Gürcistan’da görülmesi gereken diğer yapıtlar
-Gremi Kalesi
Gürcistan’ın Kaheti bölgesinde bulunan Gremi Kalesi, 1500’lü yıllarda kalma bir anıttır. Kraliyet kalesi ve Büyük Melekler Kilisesi’nin birleşimiyle oluşan yapı, dağlık bölgede yüksek bir tepeye konumlandırılmıştır. Geleneksel Gürcü duvarcılığı ile çağdaş İran mimarisinin yorumlanması sonucu ortaya çıkmıştır.
-Ananuri Kompleksi
Kilise, kale ve kulelerden oluşan Ananuri kompleksi, Gürcistan’ın en önemli mimari eserlerindendir. Hem mimari olarak hem de karlı dağlar ve masmavi bir manzara eşliğinde mükemmel bir görünüme sahip olan komplekste gezmeye doyamayacaksınız. Dağları ve tepeleri aşarak ulaşabileceğiniz Ananuri çevresinde konaklama imkanı olmadığı için kamp yapmak veya hava kararmadan şehir merkezindeki otelinize dönmek seçeneklerini kullanabilirsiniz.
-Tobavarchkhili Gölü
Adını okumakta he ne kadar zorlansanız da sizi karşılayan manzarayla buluştuğunuzda Tobavarchkhili Gölü’nden ayrılmak istemeyeceksiniz.
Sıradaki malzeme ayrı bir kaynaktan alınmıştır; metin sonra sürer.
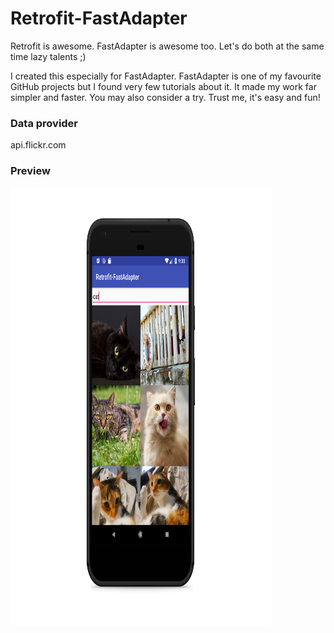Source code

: # Retrofit-FastAdapter
Retrofit is awesome. FastAdapter is awesome too. Let's do both at the same time lazy talents ;)

I created this especially for FastAdapter. FastAdapter is one of my favourite GitHub projects but I found very few tutorials about it. It made my work far simpler and faster. You may also consider a try. Trust me, it's easy and fun!


### Data provider
api.flickr.com


### Preview
<img src="screenshot.png" alt="Screenshot" width= "417" height= "700"/>
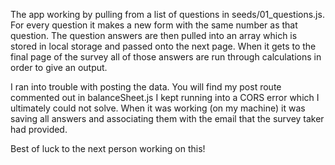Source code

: 


The app working by pulling from a list of questions in seeds/01_questions.js. For every question it makes
a new form with the same number as that question. The question answers are then pulled into an array which
is stored in local storage and passed onto the next page. When it gets to the final page of the
survey all of those answers are run through calculations in order to give an output.

I ran into trouble with posting the data. You will find my post route commented out in balanceSheet.js
I kept running into a CORS error which I ultimately could not solve. When it was working (on my machine)
it was saving all answers and associating them with the email that the survey taker had provided.

Best of luck to the next person working on this! 

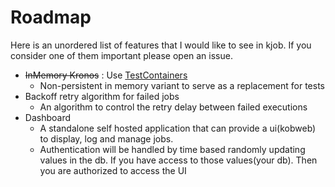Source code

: # Roadmap
Here is an unordered list of features that I would like to see in kjob. If you consider one of them important please open an issue.

- <s>InMemory Kronos</s> : Use [TestContainers](https://testcontainers.com/)
    - Non-persistent in memory variant to serve as a replacement for tests 
- Backoff retry algorithm for failed jobs
    - An algorithm to control the retry delay between failed executions
- Dashboard 
    - A standalone self hosted application that can provide a ui(kobweb) to display, log and manage jobs. 
    - Authentication will be handled by time based randomly updating values in the db. If you have access to those values(your db). Then you are authorized to access the UI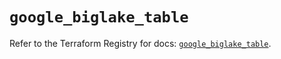 # `google_biglake_table`

Refer to the Terraform Registry for docs: [`google_biglake_table`](https://registry.terraform.io/providers/hashicorp/google/6.4.0/docs/resources/biglake_table).
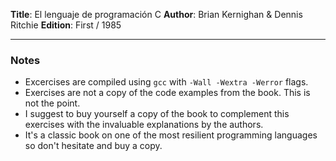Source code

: **Title**: El lenguaje de programación C 
**Author**: Brian Kernighan & Dennis Ritchie 
**Edition**: First / 1985 

---

### Notes

- Excercises are compiled using `gcc` with `-Wall -Wextra -Werror` flags.
- Exercises are not a copy of the code examples from the book. This is not the point.
- I suggest to buy yourself a copy of the book to complement this exercises with the invaluable explanations by the authors.
- It's a classic book on one of the most resilient programming languages so don't hesitate and buy a copy.
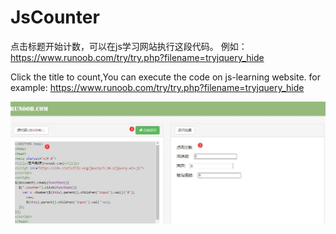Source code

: # JsCounter

点击标题开始计数，可以在js学习网站执行这段代码。
例如： https://www.runoob.com/try/try.php?filename=tryjquery_hide

Click the title to count,You can execute the code on js-learning website.
for example: https://www.runoob.com/try/try.php?filename=tryjquery_hide

![HowToUse](https://raw.githubusercontent.com/chlixuan/JsCounter/master/HowToUse.jpg)
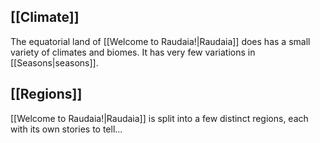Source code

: ## [[Climate]]

The equatorial land of [[Welcome to Raudaia!|Raudaia]] does has a small variety of climates and biomes.
It has very few variations in [[Seasons|seasons]].

## [[Regions]]

[[Welcome to Raudaia!|Raudaia]] is split into a few distinct regions, each with its own stories to tell...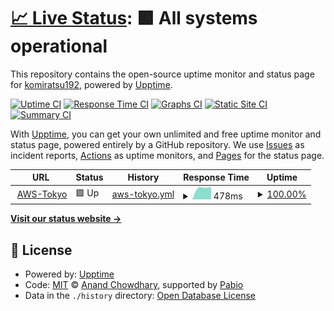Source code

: # [📈 Live Status](https://upptimev2): <!--live status--> **🟩 All systems operational**

This repository contains the open-source uptime monitor and status page for [komiratsu192](https://upptimev2), powered by [Upptime](https://github.com/upptime/upptime).

[![Uptime CI](https://github.com/komiratsu192/upptimev2/workflows/Uptime%20CI/badge.svg)](https://github.com/komiratsu192/upptimev2/actions?query=workflow%3A%22Uptime+CI%22)
[![Response Time CI](https://github.com/komiratsu192/upptimev2/workflows/Response%20Time%20CI/badge.svg)](https://github.com/komiratsu192/upptimev2/actions?query=workflow%3A%22Response+Time+CI%22)
[![Graphs CI](https://github.com/komiratsu192/upptimev2/workflows/Graphs%20CI/badge.svg)](https://github.com/komiratsu192/upptimev2/actions?query=workflow%3A%22Graphs+CI%22)
[![Static Site CI](https://github.com/komiratsu192/upptimev2/workflows/Static%20Site%20CI/badge.svg)](https://github.com/komiratsu192/upptimev2/actions?query=workflow%3A%22Static+Site+CI%22)
[![Summary CI](https://github.com/komiratsu192/upptimev2/workflows/Summary%20CI/badge.svg)](https://github.com/komiratsu192/upptimev2/actions?query=workflow%3A%22Summary+CI%22)

With [Upptime](https://upptime.js.org), you can get your own unlimited and free uptime monitor and status page, powered entirely by a GitHub repository. We use [Issues](https://github.com/komiratsu192/upptimev2/issues) as incident reports, [Actions](https://github.com/komiratsu192/upptimev2/actions) as uptime monitors, and [Pages](https://upptimev2) for the status page.

<!--start: status pages-->
<!-- This summary is generated by Upptime (https://github.com/upptime/upptime) -->
<!-- Do not edit this manually, your changes will be overwritten -->
<!-- prettier-ignore -->
| URL | Status | History | Response Time | Uptime |
| --- | ------ | ------- | ------------- | ------ |
| <img alt="" src="https://icons.duckduckgo.com/ip3/35.78.235.86.ico" height="13"> [AWS-Tokyo](http://35.78.235.86:51821) | 🟩 Up | [aws-tokyo.yml](https://github.com/komiratsu192/upptimev2/commits/HEAD/history/aws-tokyo.yml) | <details><summary><img alt="Response time graph" src="./graphs/aws-tokyo/response-time-week.png" height="20"> 478ms</summary><br><a href="https://komiratsu192.github.io/upptimev2/history/aws-tokyo"><img alt="Response time 478" src="https://img.shields.io/endpoint?url=https%3A%2F%2Fraw.githubusercontent.com%2Fkomiratsu192%2Fupptimev2%2FHEAD%2Fapi%2Faws-tokyo%2Fresponse-time.json"></a><br><a href="https://komiratsu192.github.io/upptimev2/history/aws-tokyo"><img alt="24-hour response time 478" src="https://img.shields.io/endpoint?url=https%3A%2F%2Fraw.githubusercontent.com%2Fkomiratsu192%2Fupptimev2%2FHEAD%2Fapi%2Faws-tokyo%2Fresponse-time-day.json"></a><br><a href="https://komiratsu192.github.io/upptimev2/history/aws-tokyo"><img alt="7-day response time 478" src="https://img.shields.io/endpoint?url=https%3A%2F%2Fraw.githubusercontent.com%2Fkomiratsu192%2Fupptimev2%2FHEAD%2Fapi%2Faws-tokyo%2Fresponse-time-week.json"></a><br><a href="https://komiratsu192.github.io/upptimev2/history/aws-tokyo"><img alt="30-day response time 478" src="https://img.shields.io/endpoint?url=https%3A%2F%2Fraw.githubusercontent.com%2Fkomiratsu192%2Fupptimev2%2FHEAD%2Fapi%2Faws-tokyo%2Fresponse-time-month.json"></a><br><a href="https://komiratsu192.github.io/upptimev2/history/aws-tokyo"><img alt="1-year response time 478" src="https://img.shields.io/endpoint?url=https%3A%2F%2Fraw.githubusercontent.com%2Fkomiratsu192%2Fupptimev2%2FHEAD%2Fapi%2Faws-tokyo%2Fresponse-time-year.json"></a></details> | <details><summary><a href="https://komiratsu192.github.io/upptimev2/history/aws-tokyo">100.00%</a></summary><a href="https://komiratsu192.github.io/upptimev2/history/aws-tokyo"><img alt="All-time uptime 100.00%" src="https://img.shields.io/endpoint?url=https%3A%2F%2Fraw.githubusercontent.com%2Fkomiratsu192%2Fupptimev2%2FHEAD%2Fapi%2Faws-tokyo%2Fuptime.json"></a><br><a href="https://komiratsu192.github.io/upptimev2/history/aws-tokyo"><img alt="24-hour uptime 100.00%" src="https://img.shields.io/endpoint?url=https%3A%2F%2Fraw.githubusercontent.com%2Fkomiratsu192%2Fupptimev2%2FHEAD%2Fapi%2Faws-tokyo%2Fuptime-day.json"></a><br><a href="https://komiratsu192.github.io/upptimev2/history/aws-tokyo"><img alt="7-day uptime 100.00%" src="https://img.shields.io/endpoint?url=https%3A%2F%2Fraw.githubusercontent.com%2Fkomiratsu192%2Fupptimev2%2FHEAD%2Fapi%2Faws-tokyo%2Fuptime-week.json"></a><br><a href="https://komiratsu192.github.io/upptimev2/history/aws-tokyo"><img alt="30-day uptime 100.00%" src="https://img.shields.io/endpoint?url=https%3A%2F%2Fraw.githubusercontent.com%2Fkomiratsu192%2Fupptimev2%2FHEAD%2Fapi%2Faws-tokyo%2Fuptime-month.json"></a><br><a href="https://komiratsu192.github.io/upptimev2/history/aws-tokyo"><img alt="1-year uptime 100.00%" src="https://img.shields.io/endpoint?url=https%3A%2F%2Fraw.githubusercontent.com%2Fkomiratsu192%2Fupptimev2%2FHEAD%2Fapi%2Faws-tokyo%2Fuptime-year.json"></a></details>

<!--end: status pages-->

[**Visit our status website →**](https://upptimev2)

## 📄 License

- Powered by: [Upptime](https://github.com/upptime/upptime)
- Code: [MIT](./LICENSE) © [Anand Chowdhary](https://anandchowdhary.com), supported by [Pabio](https://pabio.com)
- Data in the `./history` directory: [Open Database License](https://opendatacommons.org/licenses/odbl/1-0/)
Yemyeşil vadinin arasında, rengarenk çiçeklerle mavi gölün buluşması yer yüzünde olduğunuzu unutturacak.
-Martvili Kanyonu
Macera dolu sporların ve doğa yürüyüşlerinin yapıldığı Martvili Kanyonu’nda bol şelale sesleri ve kuş sesleriyle orman içerisinde huzurlu bir gezi yapabilir ve köprüler üzerinden berrak suyun dibinde yüzen kocaman balıkları izleyebilirsiniz. Kanyonda 300-400 metrelik kano turlarına katılabilirsiniz.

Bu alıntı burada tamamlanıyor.